▶ Description of the task: When you answer, restate the entries below without altering anything.

Stored data entries:
-------

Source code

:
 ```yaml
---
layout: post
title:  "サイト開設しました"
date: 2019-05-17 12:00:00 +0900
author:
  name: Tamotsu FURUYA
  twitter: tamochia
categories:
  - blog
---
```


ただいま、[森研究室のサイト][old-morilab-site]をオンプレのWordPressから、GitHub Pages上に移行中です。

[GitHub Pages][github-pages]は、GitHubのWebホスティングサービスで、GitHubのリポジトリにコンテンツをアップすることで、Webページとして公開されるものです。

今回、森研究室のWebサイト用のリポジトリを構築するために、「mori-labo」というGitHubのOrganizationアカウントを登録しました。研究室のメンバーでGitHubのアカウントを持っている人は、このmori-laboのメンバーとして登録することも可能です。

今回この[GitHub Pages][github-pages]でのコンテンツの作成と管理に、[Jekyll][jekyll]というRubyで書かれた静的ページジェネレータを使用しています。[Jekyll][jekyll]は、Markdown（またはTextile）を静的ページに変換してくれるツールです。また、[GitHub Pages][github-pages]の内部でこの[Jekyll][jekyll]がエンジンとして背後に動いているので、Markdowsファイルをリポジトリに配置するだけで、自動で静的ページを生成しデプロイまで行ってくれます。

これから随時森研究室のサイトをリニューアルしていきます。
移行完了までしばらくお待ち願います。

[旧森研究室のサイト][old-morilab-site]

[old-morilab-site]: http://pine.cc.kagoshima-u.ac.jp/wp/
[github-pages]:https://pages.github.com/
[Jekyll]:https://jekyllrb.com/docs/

-------

▶ Result for this exercise:
Source code

:
 ```yaml
---
layout: post
title:  "サイト開設しました"
date: 2019-05-17 12:00:00 +0900
author:
  name: Tamotsu FURUYA
  twitter: tamochia
categories:
  - blog
---
```


ただいま、[森研究室のサイト][old-morilab-site]をオンプレのWordPressから、GitHub Pages上に移行中です。

[GitHub Pages][github-pages]は、GitHubのWebホスティングサービスで、GitHubのリポジトリにコンテンツをアップすることで、Webページとして公開されるものです。

今回、森研究室のWebサイト用のリポジトリを構築するために、「mori-labo」というGitHubのOrganizationアカウントを登録しました。研究室のメンバーでGitHubのアカウントを持っている人は、このmori-laboのメンバーとして登録することも可能です。

今回この[GitHub Pages][github-pages]でのコンテンツの作成と管理に、[Jekyll][jekyll]というRubyで書かれた静的ページジェネレータを使用しています。[Jekyll][jekyll]は、Markdown（またはTextile）を静的ページに変換してくれるツールです。また、[GitHub Pages][github-pages]の内部でこの[Jekyll][jekyll]がエンジンとして背後に動いているので、Markdowsファイルをリポジトリに配置するだけで、自動で静的ページを生成しデプロイまで行ってくれます。

これから随時森研究室のサイトをリニューアルしていきます。
移行完了までしばらくお待ち願います。

[旧森研究室のサイト][old-morilab-site]

[old-morilab-site]: http://pine.cc.kagoshima-u.ac.jp/wp/
[github-pages]:https://pages.github.com/
[Jekyll]:https://jekyllrb.com/docs/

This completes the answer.